* [What needs to be done]
Reproduce the records below in full and word for word, excluding pictures.

[Saved entries]
******************************

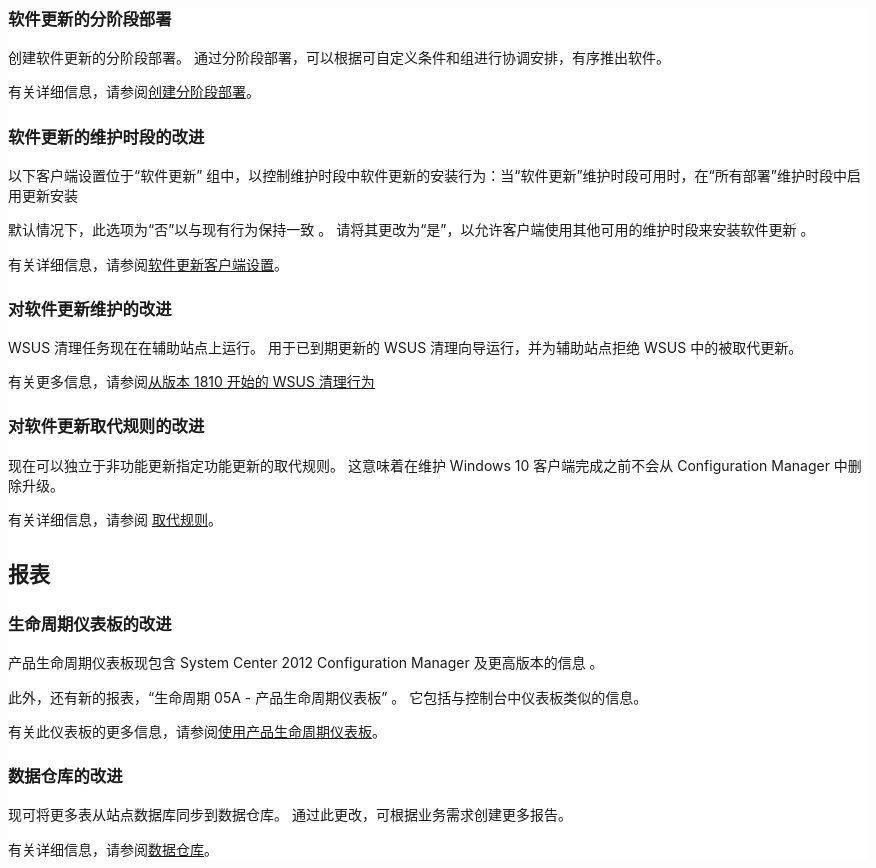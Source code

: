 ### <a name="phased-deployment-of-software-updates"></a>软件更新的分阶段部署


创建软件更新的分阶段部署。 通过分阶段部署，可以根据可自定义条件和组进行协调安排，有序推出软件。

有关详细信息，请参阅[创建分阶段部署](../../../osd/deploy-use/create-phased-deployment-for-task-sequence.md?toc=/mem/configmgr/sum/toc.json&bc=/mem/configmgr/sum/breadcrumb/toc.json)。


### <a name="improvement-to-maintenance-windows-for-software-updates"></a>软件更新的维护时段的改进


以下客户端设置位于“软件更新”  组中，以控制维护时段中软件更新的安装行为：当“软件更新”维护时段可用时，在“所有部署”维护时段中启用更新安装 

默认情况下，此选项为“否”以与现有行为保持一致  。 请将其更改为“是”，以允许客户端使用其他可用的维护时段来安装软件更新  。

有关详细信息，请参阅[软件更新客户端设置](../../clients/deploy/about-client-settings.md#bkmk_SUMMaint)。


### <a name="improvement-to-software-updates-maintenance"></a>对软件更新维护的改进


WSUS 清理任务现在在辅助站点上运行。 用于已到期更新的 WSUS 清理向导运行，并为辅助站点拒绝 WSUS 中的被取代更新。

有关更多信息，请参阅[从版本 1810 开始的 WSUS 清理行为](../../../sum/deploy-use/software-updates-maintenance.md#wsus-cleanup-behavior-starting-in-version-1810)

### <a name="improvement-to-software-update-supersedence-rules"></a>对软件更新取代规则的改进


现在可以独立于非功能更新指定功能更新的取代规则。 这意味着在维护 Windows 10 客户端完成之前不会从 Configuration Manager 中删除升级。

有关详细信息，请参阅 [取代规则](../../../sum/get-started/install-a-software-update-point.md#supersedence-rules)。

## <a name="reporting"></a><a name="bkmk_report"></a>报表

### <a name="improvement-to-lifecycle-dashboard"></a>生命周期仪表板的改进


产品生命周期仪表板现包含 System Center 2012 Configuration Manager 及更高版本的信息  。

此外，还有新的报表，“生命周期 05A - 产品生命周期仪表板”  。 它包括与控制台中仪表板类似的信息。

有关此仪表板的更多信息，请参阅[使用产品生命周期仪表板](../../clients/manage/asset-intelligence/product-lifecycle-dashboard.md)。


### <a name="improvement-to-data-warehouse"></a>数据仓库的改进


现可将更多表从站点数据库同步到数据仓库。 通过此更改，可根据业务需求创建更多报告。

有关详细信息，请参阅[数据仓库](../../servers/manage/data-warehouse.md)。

******************************

* [Written response]
Source code

: ### <a name="phased-deployment-of-software-updates"></a>软件更新的分阶段部署


创建软件更新的分阶段部署。 通过分阶段部署，可以根据可自定义条件和组进行协调安排，有序推出软件。

有关详细信息，请参阅[创建分阶段部署](../../../osd/deploy-use/create-phased-deployment-for-task-sequence.md?toc=/mem/configmgr/sum/toc.json&bc=/mem/configmgr/sum/breadcrumb/toc.json)。


### <a name="improvement-to-maintenance-windows-for-software-updates"></a>软件更新的维护时段的改进


以下客户端设置位于“软件更新”  组中，以控制维护时段中软件更新的安装行为：当“软件更新”维护时段可用时，在“所有部署”维护时段中启用更新安装 

默认情况下，此选项为“否”以与现有行为保持一致  。 请将其更改为“是”，以允许客户端使用其他可用的维护时段来安装软件更新  。

有关详细信息，请参阅[软件更新客户端设置](../../clients/deploy/about-client-settings.md#bkmk_SUMMaint)。


### <a name="improvement-to-software-updates-maintenance"></a>对软件更新维护的改进


WSUS 清理任务现在在辅助站点上运行。 用于已到期更新的 WSUS 清理向导运行，并为辅助站点拒绝 WSUS 中的被取代更新。

有关更多信息，请参阅[从版本 1810 开始的 WSUS 清理行为](../../../sum/deploy-use/software-updates-maintenance.md#wsus-cleanup-behavior-starting-in-version-1810)

### <a name="improvement-to-software-update-supersedence-rules"></a>对软件更新取代规则的改进


现在可以独立于非功能更新指定功能更新的取代规则。 这意味着在维护 Windows 10 客户端完成之前不会从 Configuration Manager 中删除升级。

有关详细信息，请参阅 [取代规则](../../../sum/get-started/install-a-software-update-point.md#supersedence-rules)。

## <a name="reporting"></a><a name="bkmk_report"></a>报表

### <a name="improvement-to-lifecycle-dashboard"></a>生命周期仪表板的改进


产品生命周期仪表板现包含 System Center 2012 Configuration Manager 及更高版本的信息  。

此外，还有新的报表，“生命周期 05A - 产品生命周期仪表板”  。 它包括与控制台中仪表板类似的信息。

有关此仪表板的更多信息，请参阅[使用产品生命周期仪表板](../../clients/manage/asset-intelligence/product-lifecycle-dashboard.md)。


### <a name="improvement-to-data-warehouse"></a>数据仓库的改进


现可将更多表从站点数据库同步到数据仓库。 通过此更改，可根据业务需求创建更多报告。

有关详细信息，请参阅[数据仓库](../../servers/manage/data-warehouse.md)。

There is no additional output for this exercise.